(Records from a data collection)

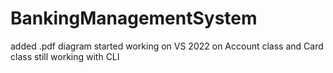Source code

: # BankingManagementSystem
added .pdf diagram
started working on VS 2022 on Account class and Card class
still working with CLI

**Required work:**
The records above are to be restated exactly, with all pictures omitted.

**Solution:**
Source code

: # BankingManagementSystem
added .pdf diagram
started working on VS 2022 on Account class and Card class
still working with CLI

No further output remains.